__WORK TO COMPLETE__.
Across the records below, how many lines include the word "Received"? State only the number.

____

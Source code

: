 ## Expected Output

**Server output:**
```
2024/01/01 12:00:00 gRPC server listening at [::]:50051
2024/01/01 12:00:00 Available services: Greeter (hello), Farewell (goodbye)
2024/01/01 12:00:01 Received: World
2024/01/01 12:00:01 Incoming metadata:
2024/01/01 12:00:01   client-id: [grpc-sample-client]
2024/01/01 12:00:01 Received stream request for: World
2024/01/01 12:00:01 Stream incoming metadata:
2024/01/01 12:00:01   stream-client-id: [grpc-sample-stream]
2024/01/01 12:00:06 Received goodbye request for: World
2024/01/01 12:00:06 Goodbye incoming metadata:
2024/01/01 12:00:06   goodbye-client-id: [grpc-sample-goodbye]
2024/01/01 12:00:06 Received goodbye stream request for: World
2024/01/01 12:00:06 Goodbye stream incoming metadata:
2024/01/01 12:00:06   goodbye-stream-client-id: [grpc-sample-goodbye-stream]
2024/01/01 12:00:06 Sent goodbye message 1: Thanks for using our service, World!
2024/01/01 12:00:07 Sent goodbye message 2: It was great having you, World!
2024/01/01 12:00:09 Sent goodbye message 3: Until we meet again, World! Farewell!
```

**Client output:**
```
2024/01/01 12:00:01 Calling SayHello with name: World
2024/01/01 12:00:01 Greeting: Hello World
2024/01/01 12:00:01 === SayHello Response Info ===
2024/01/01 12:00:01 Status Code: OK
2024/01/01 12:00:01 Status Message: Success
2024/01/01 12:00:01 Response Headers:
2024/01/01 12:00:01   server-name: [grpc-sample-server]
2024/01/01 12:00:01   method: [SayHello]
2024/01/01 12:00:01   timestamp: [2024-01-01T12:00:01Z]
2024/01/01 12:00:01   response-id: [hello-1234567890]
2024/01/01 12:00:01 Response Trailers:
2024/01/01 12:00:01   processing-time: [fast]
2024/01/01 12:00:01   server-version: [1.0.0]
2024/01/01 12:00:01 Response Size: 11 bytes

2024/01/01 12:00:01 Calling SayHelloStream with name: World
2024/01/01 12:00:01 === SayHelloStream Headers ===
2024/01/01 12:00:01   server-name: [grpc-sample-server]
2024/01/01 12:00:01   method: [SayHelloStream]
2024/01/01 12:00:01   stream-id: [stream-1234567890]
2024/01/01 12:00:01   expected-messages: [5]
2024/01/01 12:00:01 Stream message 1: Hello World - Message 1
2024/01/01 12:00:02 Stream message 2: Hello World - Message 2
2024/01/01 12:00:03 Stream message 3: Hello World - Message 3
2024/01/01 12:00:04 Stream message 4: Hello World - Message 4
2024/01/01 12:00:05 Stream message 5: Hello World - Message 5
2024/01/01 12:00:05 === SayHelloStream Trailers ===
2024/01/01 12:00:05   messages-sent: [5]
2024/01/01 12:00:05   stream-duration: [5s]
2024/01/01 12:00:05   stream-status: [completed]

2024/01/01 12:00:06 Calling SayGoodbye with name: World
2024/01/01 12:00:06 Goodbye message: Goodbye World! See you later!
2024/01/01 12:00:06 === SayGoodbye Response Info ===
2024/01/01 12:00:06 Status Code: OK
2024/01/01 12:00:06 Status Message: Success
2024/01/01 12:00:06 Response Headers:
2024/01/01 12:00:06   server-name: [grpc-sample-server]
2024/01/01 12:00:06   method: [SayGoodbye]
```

____

__TASK OUTPUT__.
4